ELIXIR Deposition Databases for Biomolecular Data

ELIXIR has compiled a list of resources that it recommends for the deposition of experimental data. The scientific community has a shared responsibility to ensure long-term data preservation and accessibility. The purpose of this Deposition Databases list is to provide guidance to those who formulate policy and working practices about the appropriate repositories for publishing open data in the life sciences.

An ELIXIR Deposition Database is defined as being part of the ELIXIR Node portfolio of services that accepts deposition of experimental data from an international community of researchers beyond the funding envelope of the database itself.

The selected ELIXIR Deposition Databases meet the technical quality and governance criteria expected of ELIXIR Core Data Resources (see the F1000R article “Identifying ELIXIR Core Data Resources”), which align with the FAIR principles, but may be at an earlier stage of development, meeting an emerging scientific requirement, or may be narrower in scope. Consequently some, but not all, of the ELIXIR Deposition Databases also appear in the ELIXIR Core Data Resources list.

ELIXIR Deposition Databases are defined during the Core Data Resource and Deposition Database selection process, which runs periodically (see the timeline here). Applications for inclusion in the Deposition Database list can also be made by direct suggestion to the Data Platform.

The initial ELIXIR Deposition Databases list was defined in July 2017.

ELIXIR Deposition Database list

Deposition Database	Data type	International collaboration framework ¹
ArrayExpress	Functional genomics data. Stores data from high-throughput functional genomics experiments.
BioModels	Computational models of biological processes.
BioSamples	BioSamples stores and supplies descriptions and metadata about biological samples used in research and development by academia and industry.	NCBI BioSamples database
BioStudies	Descriptions of biological studies, links to data from these studies in other databases, as well as data that do not fit in the structured archives.
EGA	Personally identifiable genetic and phenotypic data resulting from biomedical research projects.	European Bioinformatics Institute and the Centre for Genomic Regulation
EMDB	The Electron Microscopy Data Bank is a public repository for electron microscopy density maps of macromolecular complexes and subcellular structures.
EMPIAR	EMPIAR, the Electron Microscopy Public Image Archive, is a public resource for raw images underpinning 3D cryo-EM maps and tomograms (themselves archived in EMDB).
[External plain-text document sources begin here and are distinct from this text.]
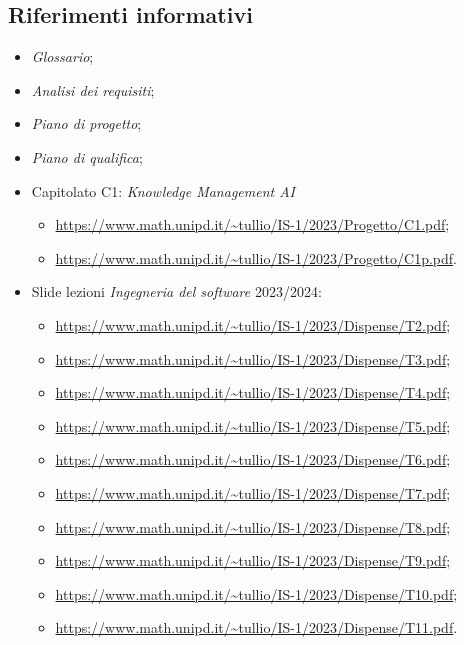 \documentclass[10pt, a4paper]{article}
\begin{document}
    \subsection{Riferimenti informativi}
    \begin{itemize}
        \item \textit{Glossario};
        \item \textit{Analisi dei requisiti};
        \item \textit{Piano di progetto};
        \item \textit{Piano di qualifica};
        \item Capitolato C1: \textit{Knowledge Management AI}
            \begin{itemize}
                \item \url{https://www.math.unipd.it/~tullio/IS-1/2023/Progetto/C1.pdf};
                \item \url{https://www.math.unipd.it/~tullio/IS-1/2023/Progetto/C1p.pdf}.
            \end{itemize}
        \item Slide lezioni \textit{Ingegneria del software} 2023/2024:
            \begin{itemize}
                \item \url{https://www.math.unipd.it/~tullio/IS-1/2023/Dispense/T2.pdf};
                \item \url{https://www.math.unipd.it/~tullio/IS-1/2023/Dispense/T3.pdf};
                \item \url{https://www.math.unipd.it/~tullio/IS-1/2023/Dispense/T4.pdf};
                \item \url{https://www.math.unipd.it/~tullio/IS-1/2023/Dispense/T5.pdf};
                \item \url{https://www.math.unipd.it/~tullio/IS-1/2023/Dispense/T6.pdf};
                \item \url{https://www.math.unipd.it/~tullio/IS-1/2023/Dispense/T7.pdf};
                \item \url{https://www.math.unipd.it/~tullio/IS-1/2023/Dispense/T8.pdf};
                \item \url{https://www.math.unipd.it/~tullio/IS-1/2023/Dispense/T9.pdf};
                \item \url{https://www.math.unipd.it/~tullio/IS-1/2023/Dispense/T10.pdf};
                \item \url{https://www.math.unipd.it/~tullio/IS-1/2023/Dispense/T11.pdf}.
            \end{itemize}
    \end{itemize}
\end{document}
EMPIAR also accommodates 3D datasets obtained with volume EM techniques and soft and hard X-ray tomography.
ENA	The European Nucleotide Archive (ENA) provides a comprehensive record of the world’s nucleotide sequencing information, covering raw sequencing data, sequence assembly information and functional annotation.
EVA	The European Variation Archive covers genetic variation data from all species.	dbSNP and dbVAR
GWAS Catalog	The NHGRI-EBI GWAS Catalog is a curated collection of all human genome-wide association studies, produced by a collaboration between EMBL-EBI and NHGRI.
IntAct	IntAct provides a freely available, open source database system and analysis tools for molecular interaction data.	The International Molecular Exchange Consortium
LIPID MAPS®	LIPID MAPS is designed to be an open, systematic and standardised lipidomics resource. Providing information on Lipids and their structures, properties and functions in biological processes.
MetaboLights	Metabolite structures and their reference spectra as well as their biological roles, locations and concentrations, and experimental data from metabolic experiments.
ModelArchive	ModelArchive provides a unique stable accession code (DOI) for each deposited theoretical model of a macromolecular structure, which can be directly referenced in corresponding manuscripts. Besides actual model coordinates, archiving of models often includes details about assumptions, parameters and constraints applied in the simulation to allow the user of a model to assess and if necessary reproduce the simulation.
PDBe	Biological macromolecular structures.	wwPDB
PRIDE	Mass spectrometry-based proteomics data, including peptide and protein expression information (identifications and quantification values) and the supporting mass spectra evidence.	The ProteomeXchange Consortium

Further information: Get in touch with Fabio Liberante at core-resources@elixir-europe.org

¹ An International collaboration framework enables content sharing on a formal level. This is often signified by a shared Accession Number system, such that data deposited in one database becomes part of the shared data collection, and is also available through other partner portals.